A Case For Optimism

As a result of a period of isolation, our lives may be forever changed… for the better.

This morning as I was still free to walk my dog through a park, I saw a beautiful scene. A young father playing with his daughter. Not on his phone, as is often the case when I see parents at playgrounds with their children, but actually giving her full attention.

As it was about 8:30 am I asked if he would normally have been at work at this time. He confirmed that he would. He and his wife are both setting up to work at home for a while, and he is going to have a period where he will not have a 3 hour commute each day.

He and his wife have already flagged having the conversation with their employers that they might want to do this permanently, even if it means dropping back to 4 days per week.

I suspect a lot of us are going to start questioning whether the ‘old way’ is really making us happy. Do we really want to outsource parenting? Do we really want that horrible long commute? Would it in fact be better to have business meetings from home even after flights resume?

It seems to me this isolation is all about time. There is no escaping that somewhere between 20 – 60% of us will get COVID-19. 1% of that number will die. I am asthmatic so maybe I’m a higher risk than most, but as a society, we’ll recover and move on from that.

It’s about trying to keep our health care system coping. Trying to spread out the timing of when we present with the symptoms, and indeed deferring things in the hope that a vaccine is created.

The number of cases is going to be a bell curve. The tip of the bell curve in Australia is expected to be in May or June, so we will come out the other side in a few months.

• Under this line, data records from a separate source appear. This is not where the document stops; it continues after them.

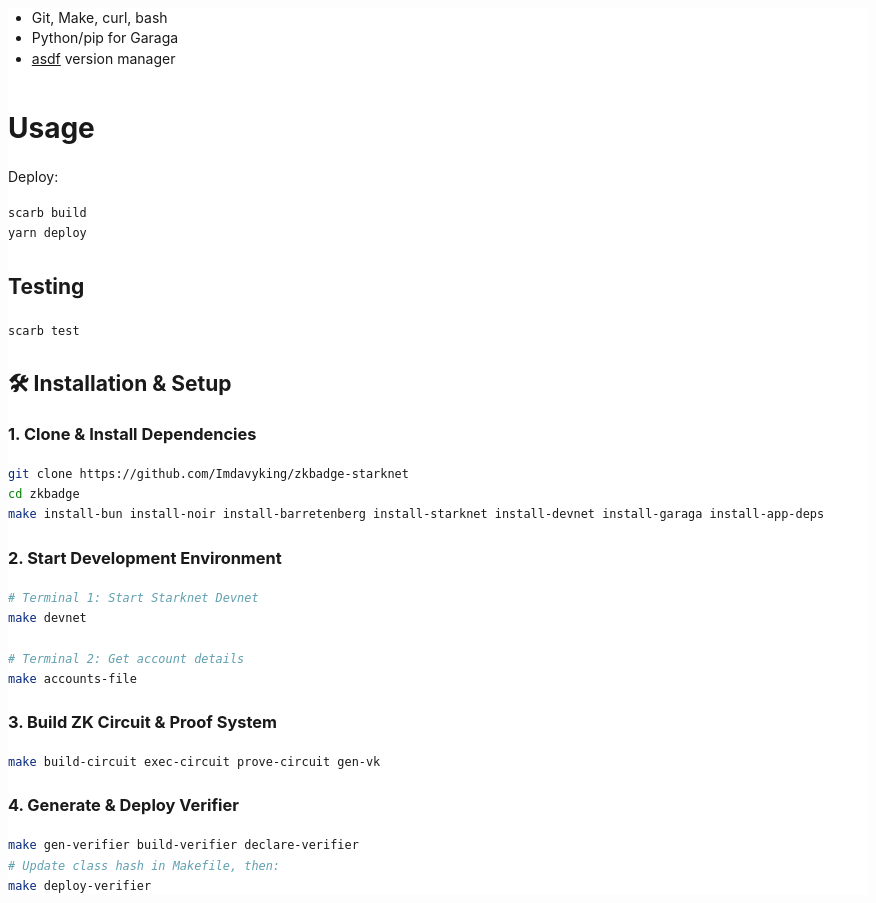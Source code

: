 - Git, Make, curl, bash
- Python/pip for Garaga
- [asdf](https://asdf-vm.com/) version manager

# Usage

Deploy:

```
scarb build
yarn deploy
```

## Testing

```
scarb test
```

## 🛠️ Installation & Setup

### 1. Clone & Install Dependencies

```bash
git clone https://github.com/Imdavyking/zkbadge-starknet
cd zkbadge
make install-bun install-noir install-barretenberg install-starknet install-devnet install-garaga install-app-deps
```

### 2. Start Development Environment

```bash
# Terminal 1: Start Starknet Devnet
make devnet

# Terminal 2: Get account details
make accounts-file
```

### 3. Build ZK Circuit & Proof System

```bash
make build-circuit exec-circuit prove-circuit gen-vk
```

### 4. Generate & Deploy Verifier

```bash
make gen-verifier build-verifier declare-verifier
# Update class hash in Makefile, then:
make deploy-verifier
```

So, for the majority of listed companies on the share market they just have to manage cashflow for a few months. They are well managed, have large cash reserves and can easily do this. You wouldn’t want to speculate, because some individual companies may go under, but something like an ETF giving a broad exposure should spread that risk.

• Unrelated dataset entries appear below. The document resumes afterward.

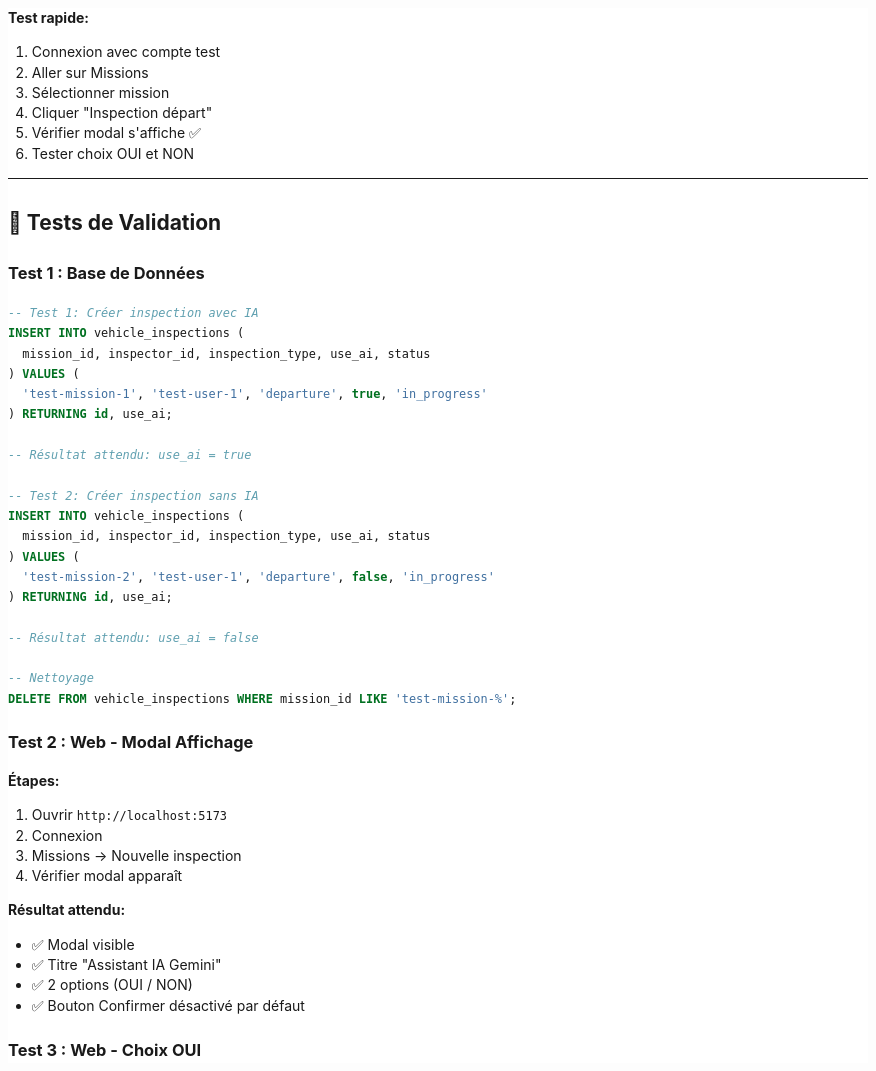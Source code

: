 **Test rapide:**
1. Connexion avec compte test
2. Aller sur Missions
3. Sélectionner mission
4. Cliquer "Inspection départ"
5. Vérifier modal s'affiche ✅
6. Tester choix OUI et NON

---

## 🧪 Tests de Validation

### Test 1 : Base de Données

```sql
-- Test 1: Créer inspection avec IA
INSERT INTO vehicle_inspections (
  mission_id, inspector_id, inspection_type, use_ai, status
) VALUES (
  'test-mission-1', 'test-user-1', 'departure', true, 'in_progress'
) RETURNING id, use_ai;

-- Résultat attendu: use_ai = true

-- Test 2: Créer inspection sans IA
INSERT INTO vehicle_inspections (
  mission_id, inspector_id, inspection_type, use_ai, status
) VALUES (
  'test-mission-2', 'test-user-1', 'departure', false, 'in_progress'
) RETURNING id, use_ai;

-- Résultat attendu: use_ai = false

-- Nettoyage
DELETE FROM vehicle_inspections WHERE mission_id LIKE 'test-mission-%';
```

### Test 2 : Web - Modal Affichage

**Étapes:**
1. Ouvrir `http://localhost:5173`
2. Connexion
3. Missions → Nouvelle inspection
4. Vérifier modal apparaît

**Résultat attendu:**
- ✅ Modal visible
- ✅ Titre "Assistant IA Gemini"
- ✅ 2 options (OUI / NON)
- ✅ Bouton Confirmer désactivé par défaut

### Test 3 : Web - Choix OUI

Let’s look back to a time when BHP was fined billions of dollars for an environmental problem at Ok Tedi. Their share price was hammered. Down over 30%, I don’t remember the actual figures. BUT the point is, that level of fine was about 6 months of their annual profit.

Wait… a company’s overall value was reduced by over 30% just because they were going to miss out on 6 months of earnings? Doesn’t that sound like an over-reaction?

Well aren’t we looking at something similar here? Isolation will hit mum and dad businesses hard, because they don’t have the same levels of cash reserves, and can’t easily reduce their overheads for a short period, but the majority of larger listed companies will lose about 6 months of profits, then there will be pent up demand for the products in my opinion, and they will be firing on all cylinders, in a market where some of their competitors did not survive!

So I encourage everyone to not get too focused on the media’s soap-story which is grabbing our attention, keeping advertisers happy and disturbing too many of us. Look for opportunities, feel optimistic, think about the incredible benefits to the environment right now, enjoy having more time with your family and I’ll see you on the other side in a few months!